**What the exercise asks**
What lines of the material below include the string "MongoDB"? Copy all of them.

**Working data**
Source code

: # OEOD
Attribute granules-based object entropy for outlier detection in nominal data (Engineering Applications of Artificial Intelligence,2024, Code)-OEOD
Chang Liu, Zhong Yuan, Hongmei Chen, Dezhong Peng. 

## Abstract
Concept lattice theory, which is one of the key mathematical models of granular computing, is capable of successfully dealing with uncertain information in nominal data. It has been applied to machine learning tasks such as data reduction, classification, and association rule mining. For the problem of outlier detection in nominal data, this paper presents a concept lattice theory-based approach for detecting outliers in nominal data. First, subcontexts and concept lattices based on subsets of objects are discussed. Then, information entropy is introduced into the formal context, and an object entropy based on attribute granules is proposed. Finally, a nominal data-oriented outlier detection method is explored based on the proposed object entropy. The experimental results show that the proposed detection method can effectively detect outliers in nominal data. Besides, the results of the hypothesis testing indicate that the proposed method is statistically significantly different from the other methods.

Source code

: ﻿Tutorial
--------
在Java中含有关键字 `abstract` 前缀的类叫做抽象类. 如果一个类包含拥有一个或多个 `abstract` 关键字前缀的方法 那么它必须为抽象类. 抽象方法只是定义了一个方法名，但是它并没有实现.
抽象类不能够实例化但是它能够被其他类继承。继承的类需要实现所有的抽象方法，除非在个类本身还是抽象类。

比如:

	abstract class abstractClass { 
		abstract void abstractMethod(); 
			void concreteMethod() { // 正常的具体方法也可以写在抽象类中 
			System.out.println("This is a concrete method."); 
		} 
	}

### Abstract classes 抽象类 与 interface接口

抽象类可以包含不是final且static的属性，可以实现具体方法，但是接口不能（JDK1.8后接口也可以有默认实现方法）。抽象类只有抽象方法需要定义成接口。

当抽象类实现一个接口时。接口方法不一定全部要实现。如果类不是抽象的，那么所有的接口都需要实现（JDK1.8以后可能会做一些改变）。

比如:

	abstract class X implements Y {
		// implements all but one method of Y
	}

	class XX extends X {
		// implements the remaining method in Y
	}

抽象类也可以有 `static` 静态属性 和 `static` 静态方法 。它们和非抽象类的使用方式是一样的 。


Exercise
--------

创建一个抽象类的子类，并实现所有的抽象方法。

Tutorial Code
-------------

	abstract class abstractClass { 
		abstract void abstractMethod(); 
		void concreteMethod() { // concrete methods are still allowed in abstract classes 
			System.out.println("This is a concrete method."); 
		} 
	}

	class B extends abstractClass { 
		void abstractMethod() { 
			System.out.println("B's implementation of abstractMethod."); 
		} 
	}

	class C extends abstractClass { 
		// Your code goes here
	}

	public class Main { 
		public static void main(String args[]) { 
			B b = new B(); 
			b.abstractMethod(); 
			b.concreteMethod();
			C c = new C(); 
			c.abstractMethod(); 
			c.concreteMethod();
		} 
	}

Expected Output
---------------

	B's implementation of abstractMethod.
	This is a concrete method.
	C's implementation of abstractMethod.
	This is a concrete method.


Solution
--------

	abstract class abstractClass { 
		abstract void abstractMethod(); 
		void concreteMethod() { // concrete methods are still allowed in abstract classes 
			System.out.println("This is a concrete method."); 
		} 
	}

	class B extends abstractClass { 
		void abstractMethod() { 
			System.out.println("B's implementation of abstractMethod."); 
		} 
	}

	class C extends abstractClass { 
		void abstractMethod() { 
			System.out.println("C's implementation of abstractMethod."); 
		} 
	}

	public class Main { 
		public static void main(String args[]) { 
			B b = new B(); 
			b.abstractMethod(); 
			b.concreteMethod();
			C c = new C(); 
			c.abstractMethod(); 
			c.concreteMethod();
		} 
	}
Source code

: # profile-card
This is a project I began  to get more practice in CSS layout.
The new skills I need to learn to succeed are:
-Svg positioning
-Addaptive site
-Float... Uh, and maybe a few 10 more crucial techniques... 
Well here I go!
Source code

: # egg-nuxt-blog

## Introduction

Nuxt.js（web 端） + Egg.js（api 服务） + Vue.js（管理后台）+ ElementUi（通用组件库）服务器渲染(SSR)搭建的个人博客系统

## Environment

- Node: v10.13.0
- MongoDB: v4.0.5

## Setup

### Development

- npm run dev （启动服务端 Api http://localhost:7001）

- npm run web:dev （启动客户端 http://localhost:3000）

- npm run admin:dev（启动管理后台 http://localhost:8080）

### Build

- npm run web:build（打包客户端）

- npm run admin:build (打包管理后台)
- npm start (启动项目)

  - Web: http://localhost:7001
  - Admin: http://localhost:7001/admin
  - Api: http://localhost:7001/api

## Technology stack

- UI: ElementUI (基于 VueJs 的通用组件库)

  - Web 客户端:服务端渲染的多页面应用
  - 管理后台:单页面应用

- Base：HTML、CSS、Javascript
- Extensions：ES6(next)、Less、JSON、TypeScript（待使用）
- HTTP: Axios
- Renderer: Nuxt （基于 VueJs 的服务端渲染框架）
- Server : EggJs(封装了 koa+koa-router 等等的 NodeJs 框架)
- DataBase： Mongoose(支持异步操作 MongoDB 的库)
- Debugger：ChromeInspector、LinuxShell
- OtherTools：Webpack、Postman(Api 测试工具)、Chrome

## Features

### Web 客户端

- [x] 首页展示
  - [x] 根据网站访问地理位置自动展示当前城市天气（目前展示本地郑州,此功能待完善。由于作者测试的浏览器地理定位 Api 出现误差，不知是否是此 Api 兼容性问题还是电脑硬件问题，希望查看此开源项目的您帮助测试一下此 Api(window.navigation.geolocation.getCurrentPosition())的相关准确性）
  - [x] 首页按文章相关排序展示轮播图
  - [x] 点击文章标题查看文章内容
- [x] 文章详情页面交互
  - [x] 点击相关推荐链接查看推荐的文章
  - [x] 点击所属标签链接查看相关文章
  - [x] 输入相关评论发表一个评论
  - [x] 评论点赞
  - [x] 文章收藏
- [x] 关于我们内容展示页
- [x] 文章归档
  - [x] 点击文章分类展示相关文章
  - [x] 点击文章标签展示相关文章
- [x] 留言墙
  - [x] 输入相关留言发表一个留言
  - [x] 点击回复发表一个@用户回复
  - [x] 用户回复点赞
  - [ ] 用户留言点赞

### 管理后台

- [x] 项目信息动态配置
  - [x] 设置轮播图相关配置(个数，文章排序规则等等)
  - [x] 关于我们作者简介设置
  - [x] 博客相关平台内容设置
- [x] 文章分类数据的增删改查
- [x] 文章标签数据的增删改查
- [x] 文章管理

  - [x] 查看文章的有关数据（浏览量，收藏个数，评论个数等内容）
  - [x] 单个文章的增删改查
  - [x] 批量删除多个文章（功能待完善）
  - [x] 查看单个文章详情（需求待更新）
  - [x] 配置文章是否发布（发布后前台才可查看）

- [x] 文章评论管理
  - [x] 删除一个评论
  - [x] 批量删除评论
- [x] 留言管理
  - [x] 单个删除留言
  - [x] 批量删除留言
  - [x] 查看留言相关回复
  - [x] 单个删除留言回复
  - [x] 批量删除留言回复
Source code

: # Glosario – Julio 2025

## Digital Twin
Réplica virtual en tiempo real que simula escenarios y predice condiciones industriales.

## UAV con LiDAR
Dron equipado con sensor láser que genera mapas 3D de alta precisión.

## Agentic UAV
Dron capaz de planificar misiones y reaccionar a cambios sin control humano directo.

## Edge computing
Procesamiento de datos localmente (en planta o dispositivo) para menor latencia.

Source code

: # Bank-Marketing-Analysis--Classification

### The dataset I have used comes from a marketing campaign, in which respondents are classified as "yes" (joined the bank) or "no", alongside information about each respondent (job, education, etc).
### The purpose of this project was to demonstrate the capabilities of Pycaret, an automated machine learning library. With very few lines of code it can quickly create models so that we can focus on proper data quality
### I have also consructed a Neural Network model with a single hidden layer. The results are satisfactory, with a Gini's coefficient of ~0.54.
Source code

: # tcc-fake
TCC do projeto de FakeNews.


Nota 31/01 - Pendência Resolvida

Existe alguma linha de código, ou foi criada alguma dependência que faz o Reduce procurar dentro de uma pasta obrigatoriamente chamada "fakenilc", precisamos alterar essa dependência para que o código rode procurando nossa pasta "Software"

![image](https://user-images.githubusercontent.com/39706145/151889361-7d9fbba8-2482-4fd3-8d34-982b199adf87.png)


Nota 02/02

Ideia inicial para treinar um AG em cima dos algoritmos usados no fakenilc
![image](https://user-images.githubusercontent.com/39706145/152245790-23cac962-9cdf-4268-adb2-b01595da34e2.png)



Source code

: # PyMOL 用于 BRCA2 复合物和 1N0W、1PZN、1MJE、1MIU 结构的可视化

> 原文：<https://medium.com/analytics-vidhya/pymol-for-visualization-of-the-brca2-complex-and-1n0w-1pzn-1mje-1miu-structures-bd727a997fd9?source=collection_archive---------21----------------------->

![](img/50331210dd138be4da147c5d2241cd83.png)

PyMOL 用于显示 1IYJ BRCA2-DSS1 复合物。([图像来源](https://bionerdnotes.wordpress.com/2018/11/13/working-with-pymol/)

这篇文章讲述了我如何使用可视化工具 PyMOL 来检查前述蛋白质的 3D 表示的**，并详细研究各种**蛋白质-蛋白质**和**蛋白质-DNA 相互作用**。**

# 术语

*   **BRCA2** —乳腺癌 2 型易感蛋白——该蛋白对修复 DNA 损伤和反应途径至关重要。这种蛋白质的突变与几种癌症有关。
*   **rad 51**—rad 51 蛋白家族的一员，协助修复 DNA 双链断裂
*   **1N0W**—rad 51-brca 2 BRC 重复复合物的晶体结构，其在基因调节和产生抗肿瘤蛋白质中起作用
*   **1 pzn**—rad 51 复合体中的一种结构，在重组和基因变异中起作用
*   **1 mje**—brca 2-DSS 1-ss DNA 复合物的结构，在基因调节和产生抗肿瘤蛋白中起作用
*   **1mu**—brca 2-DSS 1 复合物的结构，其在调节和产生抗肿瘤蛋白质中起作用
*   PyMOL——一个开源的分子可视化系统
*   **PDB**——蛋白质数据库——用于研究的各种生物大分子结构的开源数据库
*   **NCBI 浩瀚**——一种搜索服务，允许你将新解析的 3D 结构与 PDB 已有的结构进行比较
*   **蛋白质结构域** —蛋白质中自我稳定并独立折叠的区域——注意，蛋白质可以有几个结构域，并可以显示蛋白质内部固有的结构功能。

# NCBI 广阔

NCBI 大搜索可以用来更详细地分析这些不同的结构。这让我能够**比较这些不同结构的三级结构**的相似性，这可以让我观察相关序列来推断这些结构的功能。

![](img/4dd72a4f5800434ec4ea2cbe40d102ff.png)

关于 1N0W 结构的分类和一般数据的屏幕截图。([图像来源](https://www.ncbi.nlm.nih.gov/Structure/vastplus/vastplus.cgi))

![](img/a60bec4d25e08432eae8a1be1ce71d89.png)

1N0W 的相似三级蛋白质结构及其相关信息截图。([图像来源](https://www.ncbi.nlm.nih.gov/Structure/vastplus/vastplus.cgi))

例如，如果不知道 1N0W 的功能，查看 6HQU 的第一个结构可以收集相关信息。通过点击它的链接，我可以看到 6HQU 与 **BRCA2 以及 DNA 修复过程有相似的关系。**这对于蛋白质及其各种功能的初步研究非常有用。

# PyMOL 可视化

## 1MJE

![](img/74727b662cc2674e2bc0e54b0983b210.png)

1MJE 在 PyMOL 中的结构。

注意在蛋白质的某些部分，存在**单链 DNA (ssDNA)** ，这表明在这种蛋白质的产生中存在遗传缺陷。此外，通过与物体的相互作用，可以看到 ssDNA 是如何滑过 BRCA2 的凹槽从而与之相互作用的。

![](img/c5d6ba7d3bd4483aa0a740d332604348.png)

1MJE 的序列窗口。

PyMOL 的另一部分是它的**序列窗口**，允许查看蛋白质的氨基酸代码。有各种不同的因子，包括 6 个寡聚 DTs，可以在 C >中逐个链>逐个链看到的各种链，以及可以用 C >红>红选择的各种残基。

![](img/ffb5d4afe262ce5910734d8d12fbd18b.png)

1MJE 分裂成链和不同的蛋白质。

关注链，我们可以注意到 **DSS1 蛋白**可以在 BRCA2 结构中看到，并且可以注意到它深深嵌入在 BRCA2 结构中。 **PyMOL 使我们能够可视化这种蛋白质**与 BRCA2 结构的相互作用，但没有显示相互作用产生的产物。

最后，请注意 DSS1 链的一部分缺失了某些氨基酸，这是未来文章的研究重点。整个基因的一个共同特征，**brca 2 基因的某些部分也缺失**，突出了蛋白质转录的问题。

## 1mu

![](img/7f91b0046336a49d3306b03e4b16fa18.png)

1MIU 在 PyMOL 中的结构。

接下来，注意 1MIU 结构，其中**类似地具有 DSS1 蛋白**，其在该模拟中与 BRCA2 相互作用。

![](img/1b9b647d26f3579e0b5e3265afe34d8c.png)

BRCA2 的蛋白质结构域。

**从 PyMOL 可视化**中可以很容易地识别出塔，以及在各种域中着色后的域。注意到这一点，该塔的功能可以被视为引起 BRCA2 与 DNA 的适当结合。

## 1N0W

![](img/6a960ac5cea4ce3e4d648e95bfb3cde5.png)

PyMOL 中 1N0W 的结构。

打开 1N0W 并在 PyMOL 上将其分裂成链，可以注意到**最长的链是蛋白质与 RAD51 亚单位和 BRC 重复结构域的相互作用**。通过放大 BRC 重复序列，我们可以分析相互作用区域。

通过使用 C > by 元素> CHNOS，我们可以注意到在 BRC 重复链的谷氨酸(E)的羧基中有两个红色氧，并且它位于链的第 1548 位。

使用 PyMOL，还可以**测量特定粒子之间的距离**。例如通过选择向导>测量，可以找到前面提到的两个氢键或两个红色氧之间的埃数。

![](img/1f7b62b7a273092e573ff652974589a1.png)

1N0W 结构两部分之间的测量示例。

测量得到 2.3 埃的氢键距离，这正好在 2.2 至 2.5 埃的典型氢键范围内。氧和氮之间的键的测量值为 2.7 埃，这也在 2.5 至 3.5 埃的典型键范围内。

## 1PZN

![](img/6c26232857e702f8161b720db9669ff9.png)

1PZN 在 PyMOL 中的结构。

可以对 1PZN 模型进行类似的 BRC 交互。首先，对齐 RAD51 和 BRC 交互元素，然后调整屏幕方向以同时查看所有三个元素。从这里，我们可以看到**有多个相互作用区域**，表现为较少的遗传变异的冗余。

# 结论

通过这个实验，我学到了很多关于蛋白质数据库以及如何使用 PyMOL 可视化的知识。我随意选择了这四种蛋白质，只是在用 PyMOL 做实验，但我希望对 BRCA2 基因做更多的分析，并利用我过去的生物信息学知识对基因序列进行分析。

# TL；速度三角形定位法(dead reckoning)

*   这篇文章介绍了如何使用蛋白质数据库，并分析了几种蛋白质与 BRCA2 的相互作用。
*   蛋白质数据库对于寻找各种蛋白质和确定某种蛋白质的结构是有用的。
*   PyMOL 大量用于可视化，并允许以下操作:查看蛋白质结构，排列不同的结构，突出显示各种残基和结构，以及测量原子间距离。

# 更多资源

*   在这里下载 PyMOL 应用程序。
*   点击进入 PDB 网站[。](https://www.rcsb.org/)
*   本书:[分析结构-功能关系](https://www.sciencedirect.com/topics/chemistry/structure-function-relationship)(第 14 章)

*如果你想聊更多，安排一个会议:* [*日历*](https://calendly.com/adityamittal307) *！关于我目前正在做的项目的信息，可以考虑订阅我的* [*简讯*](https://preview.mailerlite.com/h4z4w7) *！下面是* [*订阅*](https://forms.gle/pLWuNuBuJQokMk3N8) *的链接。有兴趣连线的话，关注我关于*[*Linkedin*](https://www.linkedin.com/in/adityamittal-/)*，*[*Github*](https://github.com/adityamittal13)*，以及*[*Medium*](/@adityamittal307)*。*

**Solution to the exercise**
- MongoDB: v4.0.5
- DataBase： Mongoose(支持异步操作 MongoDB 的库)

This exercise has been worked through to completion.